Golden sunshine flooding cornfields Photo by Adrianna Calvo from Pexels |
Now putting the finishing touches to my third children’s book (yes! The Fall of a Sparrow – a haunting tale for 9 – 13 year-olds is set to come out with Matador in April, 2021), I may no longer be a newbie writer but all of the above have to be struggled with if the end result is to be a freshly imagined, gripping, well-written (oh yes, I hope so) and thoroughly unputdownable book.
What’s challenging is that while some clichés are easy to avoid (does anyone really burst into tears? I’ve never been able to visualise that), with others, it’s hard to find a way around them. Right now I’m wracking my brain for another way of saying, er, wracking your brain, and if your main character has a shedload of puzzles to solve, as mine does, an awful lot of brain wracking goes on.
I’ll get there.
What I really need is Mrs McGrath.
Find out more about Griselda Heppel here:
and her children's books:
Ante's Inferno
and
The Tragickall History of Henry Fowst
Ante's Inferno
and
The Tragickall History of Henry Fowst
Comments
It's wonderful to have had such a superb teacher. "The Lottery" is definitely one of my top short stories, and it scared the hell out of me when I first read it. The movie (which you can find on Youtube) is also very well done.

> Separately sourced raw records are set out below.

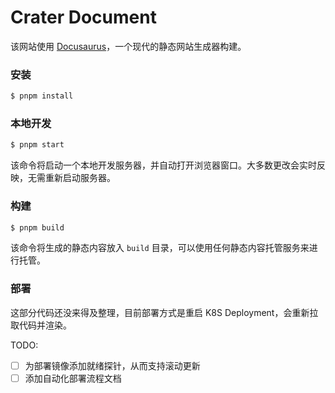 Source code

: # Crater Document

该网站使用 [Docusaurus](https://docusaurus.io/)，一个现代的静态网站生成器构建。

### 安装

```bash
$ pnpm install
```

### 本地开发

```bash
$ pnpm start
```

该命令将启动一个本地开发服务器，并自动打开浏览器窗口。大多数更改会实时反映，无需重新启动服务器。

### 构建

```bash
$ pnpm build
```

该命令将生成的静态内容放入 `build` 目录，可以使用任何静态内容托管服务来进行托管。

### 部署

这部分代码还没来得及整理，目前部署方式是重启 K8S Deployment，会重新拉取代码并渲染。

TODO:

- [ ] 为部署镜像添加就绪探针，从而支持滚动更新
- [ ] 添加自动化部署流程文档
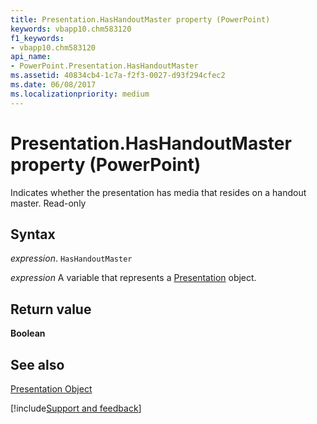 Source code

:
 ```yaml
---
title: Presentation.HasHandoutMaster property (PowerPoint)
keywords: vbapp10.chm583120
f1_keywords:
- vbapp10.chm583120
api_name:
- PowerPoint.Presentation.HasHandoutMaster
ms.assetid: 40834cb4-1c7a-f2f3-0027-d93f294cfec2
ms.date: 06/08/2017
ms.localizationpriority: medium
---
```



# Presentation.HasHandoutMaster property (PowerPoint)

Indicates whether the presentation has media that resides on a handout master. Read-only


## Syntax

_expression_. `HasHandoutMaster`

_expression_ A variable that represents a [Presentation](PowerPoint.Presentation.md) object.


## Return value

 **Boolean**


## See also


[Presentation Object](PowerPoint.Presentation.md)

[!include[Support and feedback](~/includes/feedback-boilerplate.md)] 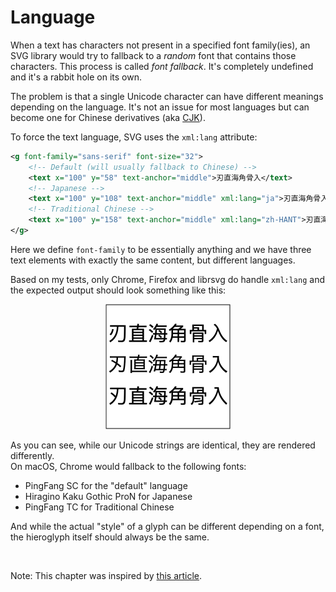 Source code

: # Language

When a text has characters not present in a specified font family(ies),
an SVG library would try to fallback to a _random_ font that contains those characters.
This process is called _font fallback_. It's completely undefined
and it's a rabbit hole on its own.

The problem is that a single Unicode character can have different meanings depending on the language.
It's not an issue for most languages but can become one
for Chinese derivatives (aka [CJK](https://en.wikipedia.org/wiki/CJK_characters)).

To force the text language, SVG uses the `xml:lang` attribute:

```xml
<g font-family="sans-serif" font-size="32">
    <!-- Default (will usually fallback to Chinese) -->
    <text x="100" y="58" text-anchor="middle">刃直海角骨入</text>
    <!-- Japanese -->
    <text x="100" y="108" text-anchor="middle" xml:lang="ja">刃直海角骨入</text>
    <!-- Traditional Chinese -->
    <text x="100" y="158" text-anchor="middle" xml:lang="zh-HANT">刃直海角骨入</text>
</g>
```

Here we define `font-family` to be essentially anything and we have three
text elements with exactly the same content, but different languages.

Based on my tests, only Chrome, Firefox and librsvg do handle `xml:lang`
and the expected output should look something like this:

<p align="center">
<img src="images/text-language.png" width="200"/>
</p>

As you can see, while our Unicode strings are identical, they are rendered differently.<br>
On macOS, Chrome would fallback to the following fonts:

- PingFang SC for the "default" language
- Hiragino Kaku Gothic ProN for Japanese
- PingFang TC for Traditional Chinese

And while the actual "style" of a glyph can be different depending on a font,
the hieroglyph itself should always be the same.

<br>

Note: This chapter was inspired by
[this article](https://heistak.github.io/your-code-displays-japanese-wrong/).
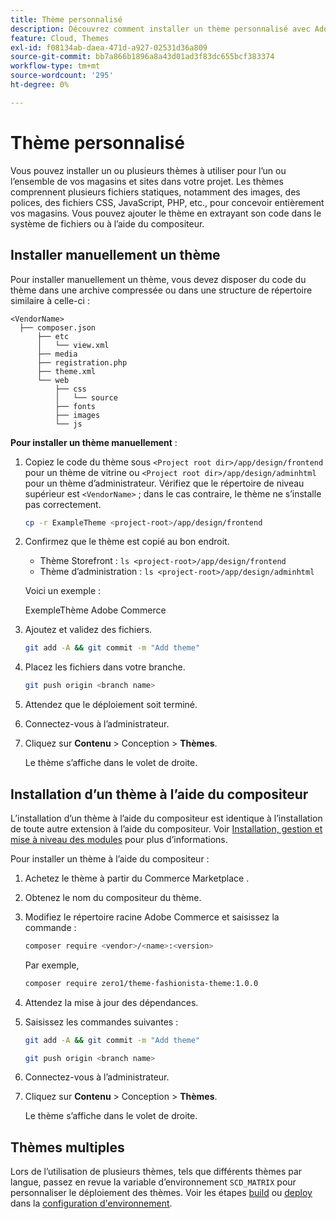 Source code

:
 ```yaml
---
title: Thème personnalisé
description: Découvrez comment installer un thème personnalisé avec Adobe Commerce sur l’infrastructure cloud.
feature: Cloud, Themes
exl-id: f08134ab-daea-471d-a927-02531d36a809
source-git-commit: bb7a866b1896a8a43d01ad3f83dc655bcf383374
workflow-type: tm+mt
source-wordcount: '295'
ht-degree: 0%

---
```


# Thème personnalisé

Vous pouvez installer un ou plusieurs thèmes à utiliser pour l’un ou l’ensemble de vos magasins et sites dans votre projet. Les thèmes comprennent plusieurs fichiers statiques, notamment des images, des polices, des fichiers CSS, JavaScript, PHP, etc., pour concevoir entièrement vos magasins. Vous pouvez ajouter le thème en extrayant son code dans le système de fichiers ou à l’aide du compositeur.

## Installer manuellement un thème

Pour installer manuellement un thème, vous devez disposer du code du thème dans une archive compressée ou dans une structure de répertoire similaire à celle-ci :

```text
<VendorName>
  ├── composer.json
      ├── etc
      │   └── view.xml
      ├── media
      ├── registration.php
      ├── theme.xml
      └── web
          ├── css
          │   └── source
          ├── fonts
          ├── images
          └── js
```

**Pour installer un thème manuellement** :

1. Copiez le code du thème sous `<Project root dir>/app/design/frontend` pour un thème de vitrine ou `<Project root dir>/app/design/adminhtml` pour un thème d’administrateur. Vérifiez que le répertoire de niveau supérieur est `<VendorName>` ; dans le cas contraire, le thème ne s’installe pas correctement.

   ```bash
   cp -r ExampleTheme <project-root>/app/design/frontend
   ```

1. Confirmez que le thème est copié au bon endroit.

   * Thème Storefront : `ls <project-root>/app/design/frontend`
   * Thème d’administration : `ls <project-root>/app/design/adminhtml`

   Voici un exemple :

   ExempleThème Adobe Commerce

1. Ajoutez et validez des fichiers.

   ```bash
   git add -A && git commit -m "Add theme"
   ```

1. Placez les fichiers dans votre branche.

   ```bash
   git push origin <branch name>
   ```

1. Attendez que le déploiement soit terminé.
1. Connectez-vous à l’administrateur.
1. Cliquez sur **Contenu** > Conception > **Thèmes**.

   Le thème s’affiche dans le volet de droite.

## Installation d’un thème à l’aide du compositeur

L’installation d’un thème à l’aide du compositeur est identique à l’installation de toute autre extension à l’aide du compositeur. Voir [Installation, gestion et mise à niveau des modules](extensions.md) pour plus d’informations.

Pour installer un thème à l’aide du compositeur :

1. Achetez le thème à partir du Commerce Marketplace .
1. Obtenez le nom du compositeur du thème.
1. Modifiez le répertoire racine Adobe Commerce et saisissez la commande :

   ```bash
   composer require <vendor>/<name>:<version>
   ```

   Par exemple,

   ```bash
   composer require zero1/theme-fashionista-theme:1.0.0
   ```

1. Attendez la mise à jour des dépendances.
1. Saisissez les commandes suivantes :

   ```bash
   git add -A && git commit -m "Add theme"
   ```

   ```bash
   git push origin <branch name>
   ```

1. Connectez-vous à l’administrateur.
1. Cliquez sur **Contenu** > Conception > **Thèmes**.

   Le thème s’affiche dans le volet de droite.

## Thèmes multiples

Lors de l’utilisation de plusieurs thèmes, tels que différents thèmes par langue, passez en revue la variable d’environnement `SCD_MATRIX` pour personnaliser le déploiement des thèmes. Voir les étapes [build](../environment/variables-build.md#scd_matrix) ou [deploy](../environment/variables-deploy.md#scd_matrix) dans la [configuration d&#39;environnement](../environment/configure-env-yaml.md).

Clichés become clichés because they perfectly encapsulate what we want to say, which makes us lazy to think of other ways of saying the same thing.
For 'burst into tears', how about: she broke down, she sobbed, she wailed ... they somehow don't give me the same 'visual' as the original expression.
I'm still wracking my brain on the other one. :)
eden
Good ideas for describing someone crying, Eden, many thanks. Let me know if you come up with a brainwracking alternative!